Una intervista di MicroMega al saggista e docete universitario Michele Mezza, che ha tra l’altro ideato la piattaforma Rainews24, mi sembra interessante ed abbastanza illuminante. Credo di avervi trovato una valida risposta.
In estrema sintesi: la globalizzazione è fallita, Cina Russia e India se ne distaccano creando una loro polarità anzi forse più di una, l’oligarchia globalista si arrocca e deve costruirsi una banca dati di informazioni e opinioni qualificate e “vip”. Twitter sembra quindi l’ideale.
“La prima domanda
non può che essere: perché Elon Musk vuole comprare Twitter? E perché proprio
ora, con un conflitto in corso come quello in Ucraina?
Giusto partire dal contesto. Siamo in una stretta
bellica drammatica che, oltre ai terribili aspetti umani, sta ridisegnando
drasticamente la geografia del mercato e della rete, rendendo “locali” le
grandi piattaforme. “Locali” perché dovranno, di fatto, rinunciare al grande
mercato orientale. La questione centrale è quindi capire come si riassetterà
questo mondo, e questo mercato. L’operazione di Elon Musk fa intuire la strada:
stiamo andando verso un arroccamento territoriale, localizzato nel cosiddetto
Occidente, da parte dei grandi gruppi che mirano ormai a costruire dei domini
locali, quasi per bilanciare la perdita di una fetta di fatturato in un’area
che fino a poco fa era di consistente espansione come Cina, Russia, India.

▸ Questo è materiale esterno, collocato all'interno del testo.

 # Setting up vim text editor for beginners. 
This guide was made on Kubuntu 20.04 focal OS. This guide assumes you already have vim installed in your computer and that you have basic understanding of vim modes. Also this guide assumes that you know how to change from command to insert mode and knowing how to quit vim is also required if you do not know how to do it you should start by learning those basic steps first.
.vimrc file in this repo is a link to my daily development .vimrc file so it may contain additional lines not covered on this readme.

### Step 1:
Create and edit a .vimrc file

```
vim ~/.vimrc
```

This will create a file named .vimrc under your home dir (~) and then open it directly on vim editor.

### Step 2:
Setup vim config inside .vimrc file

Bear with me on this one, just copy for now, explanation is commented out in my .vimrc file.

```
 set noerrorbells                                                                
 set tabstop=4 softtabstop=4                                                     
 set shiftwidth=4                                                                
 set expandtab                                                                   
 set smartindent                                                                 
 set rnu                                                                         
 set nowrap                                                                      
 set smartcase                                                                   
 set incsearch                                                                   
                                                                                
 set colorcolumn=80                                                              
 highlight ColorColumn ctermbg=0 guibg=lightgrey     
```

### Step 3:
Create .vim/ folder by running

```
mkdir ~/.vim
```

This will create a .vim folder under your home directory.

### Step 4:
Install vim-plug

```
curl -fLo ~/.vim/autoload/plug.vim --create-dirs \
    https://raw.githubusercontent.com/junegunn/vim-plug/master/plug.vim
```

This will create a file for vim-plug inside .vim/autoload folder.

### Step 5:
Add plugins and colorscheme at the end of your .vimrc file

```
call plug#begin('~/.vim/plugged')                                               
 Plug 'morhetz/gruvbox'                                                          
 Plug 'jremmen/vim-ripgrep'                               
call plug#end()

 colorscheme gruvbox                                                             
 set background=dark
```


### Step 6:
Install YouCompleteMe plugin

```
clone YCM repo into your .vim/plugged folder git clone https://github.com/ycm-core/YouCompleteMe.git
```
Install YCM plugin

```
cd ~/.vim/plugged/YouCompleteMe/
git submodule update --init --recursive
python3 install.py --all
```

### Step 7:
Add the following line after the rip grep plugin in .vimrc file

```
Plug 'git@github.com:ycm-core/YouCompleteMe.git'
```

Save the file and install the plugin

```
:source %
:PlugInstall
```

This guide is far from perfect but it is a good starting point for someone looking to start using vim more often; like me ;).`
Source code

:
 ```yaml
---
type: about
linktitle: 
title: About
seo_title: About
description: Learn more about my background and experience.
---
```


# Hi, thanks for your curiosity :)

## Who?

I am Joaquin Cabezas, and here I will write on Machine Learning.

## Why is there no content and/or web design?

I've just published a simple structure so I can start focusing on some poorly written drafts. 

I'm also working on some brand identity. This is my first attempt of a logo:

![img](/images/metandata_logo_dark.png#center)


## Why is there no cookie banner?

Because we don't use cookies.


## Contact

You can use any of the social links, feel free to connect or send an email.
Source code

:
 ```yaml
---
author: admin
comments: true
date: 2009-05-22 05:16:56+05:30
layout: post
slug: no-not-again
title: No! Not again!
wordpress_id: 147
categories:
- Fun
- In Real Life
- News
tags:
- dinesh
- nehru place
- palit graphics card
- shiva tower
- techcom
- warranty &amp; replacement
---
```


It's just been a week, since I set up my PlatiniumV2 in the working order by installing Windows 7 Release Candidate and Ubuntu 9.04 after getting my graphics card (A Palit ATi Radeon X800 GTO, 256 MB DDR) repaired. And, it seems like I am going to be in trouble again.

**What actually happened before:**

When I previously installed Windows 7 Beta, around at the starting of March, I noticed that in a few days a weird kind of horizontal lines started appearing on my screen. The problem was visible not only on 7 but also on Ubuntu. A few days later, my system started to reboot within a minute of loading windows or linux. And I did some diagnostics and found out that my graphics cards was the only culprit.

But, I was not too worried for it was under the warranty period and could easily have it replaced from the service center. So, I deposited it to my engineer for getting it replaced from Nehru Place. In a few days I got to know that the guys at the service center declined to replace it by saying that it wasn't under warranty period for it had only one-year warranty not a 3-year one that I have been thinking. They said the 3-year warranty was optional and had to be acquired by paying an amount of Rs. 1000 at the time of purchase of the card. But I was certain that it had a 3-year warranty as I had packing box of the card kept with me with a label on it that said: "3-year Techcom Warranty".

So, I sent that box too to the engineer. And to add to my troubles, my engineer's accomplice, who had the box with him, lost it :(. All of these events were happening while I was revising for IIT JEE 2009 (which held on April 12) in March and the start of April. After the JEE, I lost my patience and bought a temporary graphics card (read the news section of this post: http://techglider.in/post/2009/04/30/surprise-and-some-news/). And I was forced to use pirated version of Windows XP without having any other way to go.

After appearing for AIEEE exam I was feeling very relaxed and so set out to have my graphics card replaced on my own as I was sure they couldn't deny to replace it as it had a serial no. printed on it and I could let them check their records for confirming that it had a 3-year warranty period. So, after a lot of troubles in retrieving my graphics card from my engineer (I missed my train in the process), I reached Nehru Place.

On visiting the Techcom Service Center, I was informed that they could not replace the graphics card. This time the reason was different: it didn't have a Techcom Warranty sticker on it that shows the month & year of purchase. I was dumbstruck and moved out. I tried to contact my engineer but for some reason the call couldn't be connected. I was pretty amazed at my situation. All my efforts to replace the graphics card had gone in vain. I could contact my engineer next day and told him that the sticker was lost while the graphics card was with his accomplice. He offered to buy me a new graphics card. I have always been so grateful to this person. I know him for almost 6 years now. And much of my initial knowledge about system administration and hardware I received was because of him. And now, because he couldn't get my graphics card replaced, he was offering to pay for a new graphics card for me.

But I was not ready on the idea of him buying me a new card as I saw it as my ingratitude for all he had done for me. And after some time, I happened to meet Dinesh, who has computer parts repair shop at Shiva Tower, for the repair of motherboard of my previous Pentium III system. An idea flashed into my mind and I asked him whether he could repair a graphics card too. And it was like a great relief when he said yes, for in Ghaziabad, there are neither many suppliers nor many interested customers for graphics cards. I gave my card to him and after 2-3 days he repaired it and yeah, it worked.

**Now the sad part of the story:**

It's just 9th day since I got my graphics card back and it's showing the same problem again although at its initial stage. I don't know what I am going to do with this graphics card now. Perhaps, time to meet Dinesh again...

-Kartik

Parliamo di metà della popolazione del pianeta.
Che tipo di
operazione ha in mente Elon Musk con Twitter?
Il gruppo che fa capo a Elon Musk ruota intorno a
tre aree, tutte e tre in grande espansione. La prima è rappresentata dal gruppo
automobilistico Telsa che sta marciando verso un sistema di guida senza pilota,
utilizzando dati e sensori per sostituire l’uomo. La seconda: una flotta
composta da 18mila satelliti che stanno scannerizzando ogni area del pianeta e
che sta intervenendo nella guerra come alleato diretto della resistenza
ucraina. La terza: la parte legata alle microbiologie che, in neurologia, sta
lavorando a un uso terapeutico dei microchip.
Cosa manca in questo “portafogli”? Un “luogo” in cui attingere a dati
comportamentali, magari di un segmento elitario della popolazione. Ebbene,
Twitter non ha solo 250 milioni di utenti attivi, ma tra questi ben cinque
milioni di giornalisti di ogni angolo del pianeta. Su Twitter gira gran parte
del traffico relativo alle informazioni e alle opinioni. Su Twitter si può
analizzare il clima politico e culturale di specifiche aree del pianeta.
Diciamo che l’operazione Twitter è volta ad avere un “data set” utile per
costruire e sviluppare nuovi processi di automazione.
Gli altri colossi
resteranno a guardare? E in Oriente cosa accadrà?
In corso c’è un cambio radicale dei meccanismi
tecnologici, una sorta di “balcanizzazione”, una contrapposizione territoriale
che per anni escluderà la tanto citata trasversalità delle piattaforme. Ogni
potenza rimarrà recintata nelle proprie piattaforme: a Oriente dobbiamo
aspettarci la nascita – la creazione – di un intranet orientale; a Occidente un
modello di sviluppo più coerente con il clima culturale e politico.
Quello che cambierà saranno i processi di fruizione e i meccanismi di offerta.
Netflix ne è una prova. Stiamo entrando in una logica di interoperabilità e le
grandi piattaforme usciranno da questa crisi geopolitica con una faccia
ripulita: scandali come Cambridge Analytica saranno alle spalle perché saranno
stati strenui sostenitori della libertà in Occidente. Dall’altra parte, però,
avranno accumulato straordinarie esperienze, analisi, proiezioni in questo
grande “laboratorio” che è la guerra in Ucraina……….”.